PURPOSE OF FINANCIAL STATEMENTS

     DBSC is not currently subject to the reporting requirements of Section 
13 or 15(d) of the Securities and Exchange Act of 1934 (the "Exchange Act"). 
However, pursuant to the terms of an indenture between ESBC and First Trust 
National Association dated March 25, 1996 (the "Indenture"), DBSC is required 
to provide quarterly and annual reports comparable to that which would have 
been required if DBSC were subject to the requirements of Section 13 or 15(d) 
of the Exchange Act.  Since DBSC does not have a separate Commission File 
Number with the Securities and Exchange Commission, DBSC has made these 
financial statements, complete with Management's Narrative Analysis of 
Results of Operations, publicly available.  These financial statements were 
prepared solely to comply with the reporting requirements under the 
Indenture.  For further information, refer to the consolidated financial 
statements and footnotes thereto included in EchoStar's Annual Report on Form 
10-K filed with the Securities and Exchange Commission for the year ended 
December 31, 1997.

USE OF ESTIMATES

     The preparation of financial statements in conformity with generally 
accepted accounting principles requires management to make estimates and 
assumptions that affect the reported amounts of assets and liabilities and 
disclosure of contingent assets and liabilities at the date of the financial 
statements and the reported amounts of revenues and expenses for each 
reporting period.  Actual results could differ from those estimates.

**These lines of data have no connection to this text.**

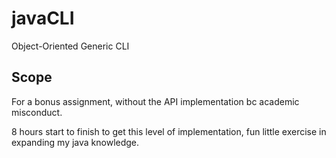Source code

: # javaCLI
Object-Oriented Generic CLI

## Scope

For a bonus assignment, without the API implementation bc academic misconduct.

8 hours start to finish to get this level of implementation, fun little exercise in expanding my java knowledge.
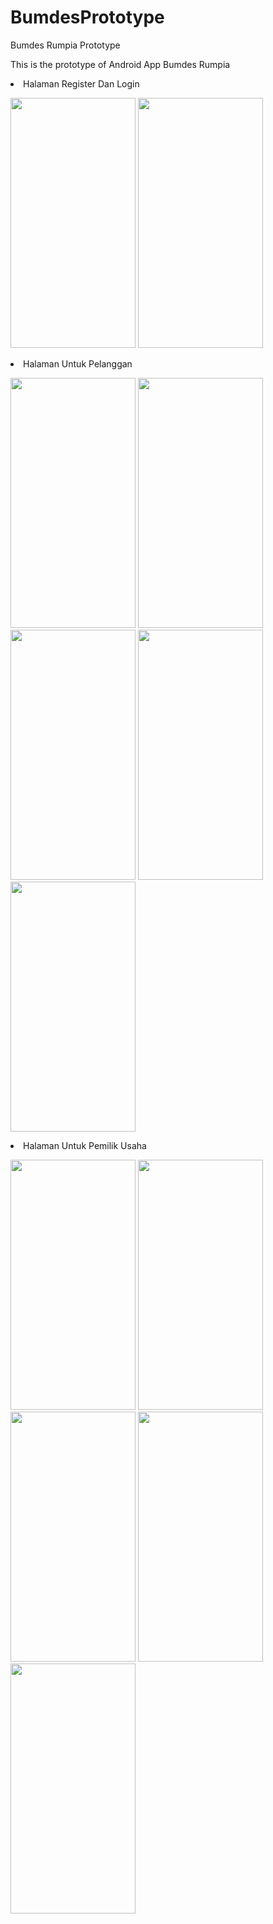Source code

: # BumdesPrototype
Bumdes Rumpia Prototype

This is the prototype of Android App Bumdes Rumpia
<p>
<li> Halaman Register Dan Login
<p>
<img src="https://user-images.githubusercontent.com/49068951/175953317-2be74d6f-9852-4041-817b-89be4460d701.png" width="200" height="400" />
<img src="https://user-images.githubusercontent.com/49068951/175953326-781b73e5-eef3-4e95-979c-9c91581a7ce9.png" width="200" height="400" />

<p>
<li> Halaman Untuk Pelanggan
<p>
<img src="https://user-images.githubusercontent.com/49068951/175953365-7ccd1a10-c73f-4580-8946-020eb72995fc.png" width="200" height="400" />
<img src="https://user-images.githubusercontent.com/49068951/175953330-ca8d8c4c-3647-48bb-865f-d832e0711491.png" width="200" height="400" />
<img src="https://user-images.githubusercontent.com/49068951/175953335-1eb66c40-4482-47fd-a7bc-2b5ed701a8fd.png" width="200" height="400" />
<img src="https://user-images.githubusercontent.com/49068951/175953339-701026fa-d0fd-4c6a-addf-9ac3faa40cd6.png" width="200" height="400" />
<img src="https://user-images.githubusercontent.com/49068951/175953344-8bbec32c-531f-413c-a068-29f7c96b3856.png" width="200" height="400" />

<p>
<li> Halaman Untuk Pemilik Usaha
<p>
<img src="https://user-images.githubusercontent.com/49068951/175953348-ad47c0ef-3e83-41b7-b3d0-fcad665bc069.png" width="200" height="400" />
<img src="https://user-images.githubusercontent.com/49068951/175953353-bb0e9386-575d-4fb6-8d5b-3db42e0c92f9.png" width="200" height="400" />
<img src="https://user-images.githubusercontent.com/49068951/175953358-667d53d6-c772-45f9-b45b-3fdaa208c42a.png" width="200" height="400" />
<img src="https://user-images.githubusercontent.com/49068951/175953361-d7366f18-13c4-40ab-8641-cb042dbf784a.png" width="200" height="400" />
<img src="https://user-images.githubusercontent.com/49068951/175953363-246c32ce-e1b8-4a88-bc87-5316c12fe419.png" width="200" height="400" />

                                       5


ITEM 2.   MANAGEMENT'S NARRATIVE ANALYSIS OF RESULTS OF OPERATIONS

THREE MONTHS ENDED MARCH 31, 1998 COMPARED TO THE THREE MONTHS ENDED MARCH 31,
1997.

     DBSC is the FCC licensee and owner of EchoStar III but has no operations 
as a stand-alone entity.  EchoStar III is an integral part of the DISH 
Network and DBSC is dependent on ECC and ECC's other subsidiaries for all 
necessary funding and all management and administrative functions.  Interest 
expense totaled $2 million and $1 million for the three months ended March 
31, 1998 and 1997, respectively. Interest expense represents interest 
incurred on the notes payable to ECC.